Malaria is one of the leading causes of diseases and deaths across the globe particularly in the Sub-Saharan Africa. According to the World Malaria report released in November last year, “there were 229 million cases of malaria in 2019 compared to 228 million cases in 2018. The estimated number of malaria deaths stood at 409 000 in 2019, compared with 411 000 deaths in 2018”,
But this problem could be eliminated if the University of Pretoria (UP) succeeds in its latest research discovery of “new potent chemical compounds that show potential as candidates for both the treatment and elimination of malaria”.
Professor Lyn-Marie Birkholtz, Professor in Biochemistry and South African Research Chair in Sustainable Malaria Control (part of the South African Research Chair Initiative, SARChI), was part of an international team that published this discovery in the journal Nature Communications in early January. She directs the parasite cluster of the UP Institute for Sustainable Malaria Control (ISMC), a multidisciplinary institute with a focus on integrated innovations towards malaria elimination in South Africa.
Professor Birkholtz said the ground-breaking discovery involves identifying unique compounds that are able to kill several stages of the malaria-causing parasite and can block the transmission of the parasite between humans and mosquitoes.
The deadly human malaria parasite Plasmodium falciparum also occurs in South Africa. The parasites are transmitted to humans by female Anopheles mosquitoes and the only way of killing the parasite itself is to use chemical drugs. But experts say new antimalarial drugs are urgently needed to address the growing concern of antimalarial drug resistance.
Professor Birkholtz explained the parasite as a “shape shifter” since it can take on multiple forms while in humans. Some of the forms cause disease and others allow the parasite to be transmitted back to mosquitoes to continue the life cycle. Said Professor Birkholtz: “to eliminate malaria, it is essential that we have the necessary tools to kill all these different forms of the parasite. We can then cure patients of the disease but, importantly, also block the malaria transmission cycle. This is the only way to achieve malaria elimination.”
South Africa is a leader in the mobilisation and co-ordination of regional efforts to eliminate malaria. Other frontline countries involved in the initiative in the southern Africa include Namibia, Botswana and Eswatini.

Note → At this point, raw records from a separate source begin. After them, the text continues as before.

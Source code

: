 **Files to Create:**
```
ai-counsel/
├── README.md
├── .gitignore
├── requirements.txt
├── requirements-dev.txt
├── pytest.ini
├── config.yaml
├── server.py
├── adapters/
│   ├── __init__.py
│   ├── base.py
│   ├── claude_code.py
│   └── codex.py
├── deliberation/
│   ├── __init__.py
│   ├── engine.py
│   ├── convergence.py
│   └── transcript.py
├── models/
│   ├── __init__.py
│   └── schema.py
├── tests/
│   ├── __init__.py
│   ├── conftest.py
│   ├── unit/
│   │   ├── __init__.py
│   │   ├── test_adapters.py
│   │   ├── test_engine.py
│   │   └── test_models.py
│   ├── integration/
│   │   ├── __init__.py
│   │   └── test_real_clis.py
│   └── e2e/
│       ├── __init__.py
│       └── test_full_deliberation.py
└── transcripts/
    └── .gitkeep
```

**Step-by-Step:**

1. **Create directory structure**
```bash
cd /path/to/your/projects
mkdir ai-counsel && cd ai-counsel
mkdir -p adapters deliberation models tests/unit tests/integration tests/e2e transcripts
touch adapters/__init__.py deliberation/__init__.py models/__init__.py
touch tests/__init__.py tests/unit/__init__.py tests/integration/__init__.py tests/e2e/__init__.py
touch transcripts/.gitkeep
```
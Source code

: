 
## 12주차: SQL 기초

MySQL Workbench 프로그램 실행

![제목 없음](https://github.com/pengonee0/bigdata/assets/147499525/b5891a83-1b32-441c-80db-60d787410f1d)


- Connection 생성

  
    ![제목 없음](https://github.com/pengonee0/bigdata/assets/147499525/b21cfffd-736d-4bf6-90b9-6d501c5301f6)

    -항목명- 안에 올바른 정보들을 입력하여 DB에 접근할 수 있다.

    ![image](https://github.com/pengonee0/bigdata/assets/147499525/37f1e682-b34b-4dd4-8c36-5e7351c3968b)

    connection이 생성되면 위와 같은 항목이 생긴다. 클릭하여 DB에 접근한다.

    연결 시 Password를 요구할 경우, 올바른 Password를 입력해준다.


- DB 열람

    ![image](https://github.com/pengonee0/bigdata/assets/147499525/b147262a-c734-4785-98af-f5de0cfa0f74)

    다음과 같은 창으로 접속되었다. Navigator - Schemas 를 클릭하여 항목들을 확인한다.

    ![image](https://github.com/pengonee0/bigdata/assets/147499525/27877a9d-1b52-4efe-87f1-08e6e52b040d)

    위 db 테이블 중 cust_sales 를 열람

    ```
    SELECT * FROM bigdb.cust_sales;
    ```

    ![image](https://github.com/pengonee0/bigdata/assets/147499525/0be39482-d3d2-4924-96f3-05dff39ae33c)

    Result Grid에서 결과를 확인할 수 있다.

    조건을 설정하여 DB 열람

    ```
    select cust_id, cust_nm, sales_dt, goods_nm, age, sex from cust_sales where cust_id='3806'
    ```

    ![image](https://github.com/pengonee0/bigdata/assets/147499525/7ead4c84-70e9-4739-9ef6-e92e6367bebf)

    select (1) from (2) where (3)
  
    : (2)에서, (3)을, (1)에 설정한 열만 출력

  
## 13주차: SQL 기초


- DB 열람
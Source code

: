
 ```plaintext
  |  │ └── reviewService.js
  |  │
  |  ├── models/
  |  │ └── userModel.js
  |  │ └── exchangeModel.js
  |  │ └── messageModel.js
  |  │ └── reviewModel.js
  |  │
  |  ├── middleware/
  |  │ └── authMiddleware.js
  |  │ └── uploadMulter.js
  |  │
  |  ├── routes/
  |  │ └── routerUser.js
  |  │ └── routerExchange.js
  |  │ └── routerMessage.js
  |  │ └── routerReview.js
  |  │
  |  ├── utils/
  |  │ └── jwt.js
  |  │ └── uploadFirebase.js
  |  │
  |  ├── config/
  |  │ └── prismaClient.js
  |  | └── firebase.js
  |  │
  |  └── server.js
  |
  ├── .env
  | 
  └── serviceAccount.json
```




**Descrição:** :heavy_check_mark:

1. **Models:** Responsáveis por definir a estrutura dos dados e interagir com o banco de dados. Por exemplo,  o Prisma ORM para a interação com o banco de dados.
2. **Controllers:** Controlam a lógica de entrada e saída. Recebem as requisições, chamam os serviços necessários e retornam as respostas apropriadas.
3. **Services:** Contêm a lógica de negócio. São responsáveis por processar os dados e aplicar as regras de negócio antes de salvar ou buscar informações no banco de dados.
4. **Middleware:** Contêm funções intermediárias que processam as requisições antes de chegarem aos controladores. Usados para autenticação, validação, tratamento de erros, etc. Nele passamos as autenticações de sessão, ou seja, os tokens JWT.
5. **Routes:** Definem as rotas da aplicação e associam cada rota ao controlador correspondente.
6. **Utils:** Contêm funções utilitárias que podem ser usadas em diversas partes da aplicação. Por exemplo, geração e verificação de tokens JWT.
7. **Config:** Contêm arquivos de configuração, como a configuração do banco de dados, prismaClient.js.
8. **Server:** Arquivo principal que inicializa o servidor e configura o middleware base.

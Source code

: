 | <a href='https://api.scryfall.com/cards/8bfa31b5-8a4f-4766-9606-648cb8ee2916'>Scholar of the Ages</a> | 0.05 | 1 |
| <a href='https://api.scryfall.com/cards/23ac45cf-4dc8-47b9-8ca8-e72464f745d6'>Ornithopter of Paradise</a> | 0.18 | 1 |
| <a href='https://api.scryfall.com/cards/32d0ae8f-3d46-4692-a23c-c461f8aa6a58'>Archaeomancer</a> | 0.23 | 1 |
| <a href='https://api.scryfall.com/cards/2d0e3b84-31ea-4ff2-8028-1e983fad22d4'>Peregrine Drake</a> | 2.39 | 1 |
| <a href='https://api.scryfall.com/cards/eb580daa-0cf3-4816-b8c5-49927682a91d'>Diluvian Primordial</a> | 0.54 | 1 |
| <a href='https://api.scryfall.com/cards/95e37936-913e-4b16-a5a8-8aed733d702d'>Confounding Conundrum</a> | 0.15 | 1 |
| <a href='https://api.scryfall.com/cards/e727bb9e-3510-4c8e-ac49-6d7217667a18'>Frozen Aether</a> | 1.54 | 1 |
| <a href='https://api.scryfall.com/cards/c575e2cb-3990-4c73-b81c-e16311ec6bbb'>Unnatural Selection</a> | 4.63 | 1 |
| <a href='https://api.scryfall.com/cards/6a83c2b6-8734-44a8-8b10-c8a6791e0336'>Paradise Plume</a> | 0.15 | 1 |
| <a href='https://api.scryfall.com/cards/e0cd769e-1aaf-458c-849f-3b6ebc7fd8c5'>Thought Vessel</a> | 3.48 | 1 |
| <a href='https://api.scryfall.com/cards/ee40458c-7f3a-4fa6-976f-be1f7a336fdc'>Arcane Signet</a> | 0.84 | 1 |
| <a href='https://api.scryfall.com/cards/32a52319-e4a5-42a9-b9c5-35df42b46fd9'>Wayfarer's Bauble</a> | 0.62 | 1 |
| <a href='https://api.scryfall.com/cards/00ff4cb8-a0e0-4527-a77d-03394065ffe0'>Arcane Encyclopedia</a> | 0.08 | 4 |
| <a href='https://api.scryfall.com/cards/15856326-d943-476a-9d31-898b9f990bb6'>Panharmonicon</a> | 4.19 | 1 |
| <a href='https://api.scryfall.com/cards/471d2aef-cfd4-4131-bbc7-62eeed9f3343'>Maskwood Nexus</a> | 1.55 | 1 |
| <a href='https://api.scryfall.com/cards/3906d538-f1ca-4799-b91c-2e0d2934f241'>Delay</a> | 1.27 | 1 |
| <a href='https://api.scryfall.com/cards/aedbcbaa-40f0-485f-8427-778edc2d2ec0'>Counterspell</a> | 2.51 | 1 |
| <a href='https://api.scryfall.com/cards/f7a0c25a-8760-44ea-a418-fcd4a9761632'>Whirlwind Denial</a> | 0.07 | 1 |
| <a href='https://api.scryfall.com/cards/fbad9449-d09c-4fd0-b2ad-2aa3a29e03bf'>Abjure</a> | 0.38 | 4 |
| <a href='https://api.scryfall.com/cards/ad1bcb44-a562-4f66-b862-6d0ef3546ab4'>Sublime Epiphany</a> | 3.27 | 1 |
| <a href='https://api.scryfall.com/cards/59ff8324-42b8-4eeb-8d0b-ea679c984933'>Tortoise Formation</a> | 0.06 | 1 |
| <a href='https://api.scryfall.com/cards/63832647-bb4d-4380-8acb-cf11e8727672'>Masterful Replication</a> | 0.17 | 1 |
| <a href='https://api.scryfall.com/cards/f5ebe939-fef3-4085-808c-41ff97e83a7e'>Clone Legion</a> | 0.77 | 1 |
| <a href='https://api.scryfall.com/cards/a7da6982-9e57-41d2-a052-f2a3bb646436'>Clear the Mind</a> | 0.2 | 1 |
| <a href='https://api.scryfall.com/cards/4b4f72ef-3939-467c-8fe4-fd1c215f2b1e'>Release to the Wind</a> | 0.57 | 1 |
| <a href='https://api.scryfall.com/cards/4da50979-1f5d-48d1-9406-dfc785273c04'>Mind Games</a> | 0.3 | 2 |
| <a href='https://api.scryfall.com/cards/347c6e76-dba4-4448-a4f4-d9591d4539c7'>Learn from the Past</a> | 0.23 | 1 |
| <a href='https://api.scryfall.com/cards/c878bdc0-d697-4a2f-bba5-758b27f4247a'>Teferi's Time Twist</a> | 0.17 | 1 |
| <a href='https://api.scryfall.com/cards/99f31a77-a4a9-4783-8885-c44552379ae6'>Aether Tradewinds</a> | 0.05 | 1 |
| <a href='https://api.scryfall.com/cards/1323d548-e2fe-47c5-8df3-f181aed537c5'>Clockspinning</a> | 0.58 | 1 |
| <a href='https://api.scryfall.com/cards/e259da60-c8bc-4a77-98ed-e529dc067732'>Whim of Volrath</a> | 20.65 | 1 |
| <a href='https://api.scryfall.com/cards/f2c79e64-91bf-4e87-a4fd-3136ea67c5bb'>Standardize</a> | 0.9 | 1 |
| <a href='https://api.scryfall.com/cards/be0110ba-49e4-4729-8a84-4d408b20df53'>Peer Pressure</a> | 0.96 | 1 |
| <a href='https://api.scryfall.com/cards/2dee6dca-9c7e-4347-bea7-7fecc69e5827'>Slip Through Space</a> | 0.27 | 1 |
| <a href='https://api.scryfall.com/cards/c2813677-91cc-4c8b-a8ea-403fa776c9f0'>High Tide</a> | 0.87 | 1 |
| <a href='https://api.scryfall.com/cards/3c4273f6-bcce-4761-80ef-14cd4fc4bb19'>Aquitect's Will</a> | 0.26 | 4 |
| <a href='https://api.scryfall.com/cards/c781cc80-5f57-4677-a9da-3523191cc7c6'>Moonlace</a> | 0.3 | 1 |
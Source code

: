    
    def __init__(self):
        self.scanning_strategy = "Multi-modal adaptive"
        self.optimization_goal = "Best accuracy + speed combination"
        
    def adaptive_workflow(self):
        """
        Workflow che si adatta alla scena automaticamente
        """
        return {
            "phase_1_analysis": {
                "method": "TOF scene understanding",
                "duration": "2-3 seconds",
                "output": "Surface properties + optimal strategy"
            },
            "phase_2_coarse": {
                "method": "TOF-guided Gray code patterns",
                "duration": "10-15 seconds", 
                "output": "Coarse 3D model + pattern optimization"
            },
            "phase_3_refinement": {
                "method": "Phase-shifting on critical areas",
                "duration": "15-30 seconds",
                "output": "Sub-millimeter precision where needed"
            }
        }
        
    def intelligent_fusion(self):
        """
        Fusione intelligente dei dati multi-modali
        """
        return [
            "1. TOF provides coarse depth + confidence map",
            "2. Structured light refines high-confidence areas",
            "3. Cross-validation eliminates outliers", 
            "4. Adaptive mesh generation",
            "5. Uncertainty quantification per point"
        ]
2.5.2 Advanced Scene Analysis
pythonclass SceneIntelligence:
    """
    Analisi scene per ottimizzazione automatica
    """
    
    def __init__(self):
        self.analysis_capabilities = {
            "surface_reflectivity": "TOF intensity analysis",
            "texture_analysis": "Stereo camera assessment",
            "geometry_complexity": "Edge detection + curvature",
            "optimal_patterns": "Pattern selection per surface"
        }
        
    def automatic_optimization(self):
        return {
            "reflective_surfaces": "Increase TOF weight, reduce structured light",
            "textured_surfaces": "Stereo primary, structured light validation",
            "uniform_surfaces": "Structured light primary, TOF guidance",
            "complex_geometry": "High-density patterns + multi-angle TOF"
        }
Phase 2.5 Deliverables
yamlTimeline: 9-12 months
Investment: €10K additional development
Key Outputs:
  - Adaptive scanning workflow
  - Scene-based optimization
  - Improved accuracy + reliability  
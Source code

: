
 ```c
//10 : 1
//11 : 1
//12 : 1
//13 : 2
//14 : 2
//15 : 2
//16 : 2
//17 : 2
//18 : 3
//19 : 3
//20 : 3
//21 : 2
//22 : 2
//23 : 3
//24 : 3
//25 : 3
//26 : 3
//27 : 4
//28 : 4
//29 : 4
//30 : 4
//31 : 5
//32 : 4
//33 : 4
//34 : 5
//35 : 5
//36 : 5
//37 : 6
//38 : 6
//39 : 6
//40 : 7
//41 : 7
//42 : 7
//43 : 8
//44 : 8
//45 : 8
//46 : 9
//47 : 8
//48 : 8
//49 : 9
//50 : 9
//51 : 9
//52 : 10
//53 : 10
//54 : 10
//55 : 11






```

The team’s strategy involves looking for new chemical compounds that are completely new so that the parasite does not have resistance against them. Professor Birkholtz added that the team runs a unique research platform on the African continent, in which all of these stages of the malaria parasite can be produced in the laboratory and be used to test chemical compounds. The team, she said, discovered compounds that kill the disease-causing form and compounds that blocked the parasite from infecting mosquitoes in the laboratory.
How it works, according to Professor Birkholtz, is that two potent compounds target processes essential to the parasite’s survival: one is a clinical candidate against tuberculosis and blocks cell membrane synthesis. And another is an anti-cancer candidate that targets epigenetic mechanisms (mechanisms that control cell fate beyond the genome).
“This is the first time that these compounds were shown to have activity against malaria parasites and since they are not toxic to humans, they show the potential to be developed as anti-malarials for both the treatment and elimination of the disease,” said Professor Birkholtz.
She said the discovery was made possible by the team’s use of an open-source chemical compound set called the Pandemic Response Box, developed by the Switzerland-based Medicines for Malaria Venture (MMV) and the Drugs for Neglected Diseases Initiative (DNDi). This compound box contains compounds that can be used for drug repurposing or repositioning, a process where drugs that have activity against a specific disease (e.g. cancer) can be reused for another disease (e.g. malaria).
Some of the local team members extolled the significance of the project. Dr James Duffy, MMV project director, explained the discovery “as an important breakthrough that emphasises the potential to use existing drugs as inspiration for drug discovery projects targeting different diseases. Never before has this been more important than in light of current outbreaks, where the rapid response to discover new chemicals able to kill infectious organisms is essential.”
Professor Tiaan de Jager, director of the ISMC and dean of Health Sciences at UP said: “a discovery of this kind attests to the leading expertise in antimalarial drug discovery at UP, and in South Africa, addressing African-centred societal challenges. This work also shows the commitment of scientists at UP to contribute to the United Nation’s Sustainable Development Goal for Good Health and Wellbeing.”
Professor Birkholtz’s team led the transmission-blocking drug discovery effort as partner in the South African Malaria Drug Discovery Consortium (SAMDD) that includes two other South African Research Chairs. They are professors Kelly Chibale (Chair in Drug Discovery at the Drug Discovery and Development Centre, H3D, at the University of Cape Town) and Lizette Koekemoer (Chair in Medical Entomology at the WITS Institute for Research on Malaria at the University of the Witwatersrand) as well as scientists from the Council for Scientific and Industrial Research and international partners from the USA and Spain.
Professor Birkholtz, said the work has benefitted from sustained funding from the MMV and the Medical Research Council’s Strategic Health Innovation Programme (SHIP) and affirms that investments in health innovations places South Africa at the forefront of discovery.